+++ ENTRIES SHOWN +++

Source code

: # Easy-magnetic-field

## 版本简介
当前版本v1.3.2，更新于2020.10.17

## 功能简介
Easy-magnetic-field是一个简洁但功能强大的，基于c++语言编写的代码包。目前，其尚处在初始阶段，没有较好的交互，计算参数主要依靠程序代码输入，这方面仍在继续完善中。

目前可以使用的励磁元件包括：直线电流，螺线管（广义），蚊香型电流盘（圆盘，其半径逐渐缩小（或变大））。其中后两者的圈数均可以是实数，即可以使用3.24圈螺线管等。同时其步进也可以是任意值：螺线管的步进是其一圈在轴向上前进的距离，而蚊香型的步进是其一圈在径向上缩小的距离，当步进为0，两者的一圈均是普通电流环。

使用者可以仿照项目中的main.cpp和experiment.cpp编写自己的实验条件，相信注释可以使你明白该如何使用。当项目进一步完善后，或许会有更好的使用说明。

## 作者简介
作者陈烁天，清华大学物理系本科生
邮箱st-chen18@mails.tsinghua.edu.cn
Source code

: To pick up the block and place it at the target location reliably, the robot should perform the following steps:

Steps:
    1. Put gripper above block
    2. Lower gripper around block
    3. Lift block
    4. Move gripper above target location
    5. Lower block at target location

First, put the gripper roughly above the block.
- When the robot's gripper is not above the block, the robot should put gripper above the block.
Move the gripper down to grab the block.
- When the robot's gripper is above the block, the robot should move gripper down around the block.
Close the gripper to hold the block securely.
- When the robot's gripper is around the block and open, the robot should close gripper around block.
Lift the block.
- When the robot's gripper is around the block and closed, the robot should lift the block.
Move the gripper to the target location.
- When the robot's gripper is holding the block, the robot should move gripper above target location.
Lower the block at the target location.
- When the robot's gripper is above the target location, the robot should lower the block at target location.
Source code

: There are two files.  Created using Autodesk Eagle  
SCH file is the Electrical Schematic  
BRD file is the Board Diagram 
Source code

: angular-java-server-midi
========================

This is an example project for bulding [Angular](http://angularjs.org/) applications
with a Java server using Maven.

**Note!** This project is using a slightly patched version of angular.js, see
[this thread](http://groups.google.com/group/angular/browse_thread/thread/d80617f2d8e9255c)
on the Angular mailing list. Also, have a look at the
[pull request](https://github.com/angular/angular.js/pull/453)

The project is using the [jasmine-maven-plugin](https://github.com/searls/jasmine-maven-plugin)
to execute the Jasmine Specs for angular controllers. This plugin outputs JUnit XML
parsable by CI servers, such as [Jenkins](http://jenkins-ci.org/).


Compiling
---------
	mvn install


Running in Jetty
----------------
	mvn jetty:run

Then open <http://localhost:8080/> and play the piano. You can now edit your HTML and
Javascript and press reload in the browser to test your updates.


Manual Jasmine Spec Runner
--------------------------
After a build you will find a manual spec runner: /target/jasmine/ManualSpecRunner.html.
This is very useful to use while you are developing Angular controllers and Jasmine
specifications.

+++

WHAT IS NEEDED
The answer must consist of every line above that contains the word "project".

SOLUTION
This is an example project for bulding [Angular](http://angularjs.org/) applications
**Note!** This project is using a slightly patched version of angular.js, see
The project is using the [jasmine-maven-plugin](https://github.com/searls/jasmine-maven-plugin)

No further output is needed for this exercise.